### EXTRACTED ENTRIES

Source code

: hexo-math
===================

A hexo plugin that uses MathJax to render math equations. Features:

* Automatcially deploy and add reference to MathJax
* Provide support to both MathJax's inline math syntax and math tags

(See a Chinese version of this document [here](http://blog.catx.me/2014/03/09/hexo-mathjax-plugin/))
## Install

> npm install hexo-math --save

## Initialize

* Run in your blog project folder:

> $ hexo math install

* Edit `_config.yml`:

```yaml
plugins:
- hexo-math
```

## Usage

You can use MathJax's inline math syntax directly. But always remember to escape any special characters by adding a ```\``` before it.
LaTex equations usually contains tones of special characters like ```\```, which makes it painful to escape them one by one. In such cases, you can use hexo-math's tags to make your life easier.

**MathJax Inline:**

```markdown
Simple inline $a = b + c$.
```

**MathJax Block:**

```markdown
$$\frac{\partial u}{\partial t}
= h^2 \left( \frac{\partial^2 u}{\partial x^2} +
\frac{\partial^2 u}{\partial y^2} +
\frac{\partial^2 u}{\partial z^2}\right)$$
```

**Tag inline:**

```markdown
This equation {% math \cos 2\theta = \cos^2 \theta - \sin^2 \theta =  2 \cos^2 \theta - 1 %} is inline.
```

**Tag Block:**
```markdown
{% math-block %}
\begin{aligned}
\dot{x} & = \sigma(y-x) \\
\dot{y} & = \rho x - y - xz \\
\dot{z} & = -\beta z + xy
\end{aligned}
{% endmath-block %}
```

######

■ WHAT THE TASK REQUIRES ■
Each entry above is to be transcribed exactly as it was written.

■ OUTPUT OF THE TASK ■
Source code

: hexo-math
===================

A hexo plugin that uses MathJax to render math equations. Features:

* Automatcially deploy and add reference to MathJax
* Provide support to both MathJax's inline math syntax and math tags

(See a Chinese version of this document [here](http://blog.catx.me/2014/03/09/hexo-mathjax-plugin/))
## Install

> npm install hexo-math --save

## Initialize

* Run in your blog project folder:

> $ hexo math install

* Edit `_config.yml`:

```yaml
plugins:
- hexo-math
```

## Usage

You can use MathJax's inline math syntax directly. But always remember to escape any special characters by adding a ```\``` before it.
LaTex equations usually contains tones of special characters like ```\```, which makes it painful to escape them one by one. In such cases, you can use hexo-math's tags to make your life easier.

**MathJax Inline:**

```markdown
Simple inline $a = b + c$.
```

**MathJax Block:**

```markdown
$$\frac{\partial u}{\partial t}
= h^2 \left( \frac{\partial^2 u}{\partial x^2} +
\frac{\partial^2 u}{\partial y^2} +
\frac{\partial^2 u}{\partial z^2}\right)$$
```

**Tag inline:**

```markdown
This equation {% math \cos 2\theta = \cos^2 \theta - \sin^2 \theta =  2 \cos^2 \theta - 1 %} is inline.
```

**Tag Block:**
```markdown
{% math-block %}
\begin{aligned}
\dot{x} & = \sigma(y-x) \\
\dot{y} & = \rho x - y - xz \\
\dot{z} & = -\beta z + xy
\end{aligned}
{% endmath-block %}
```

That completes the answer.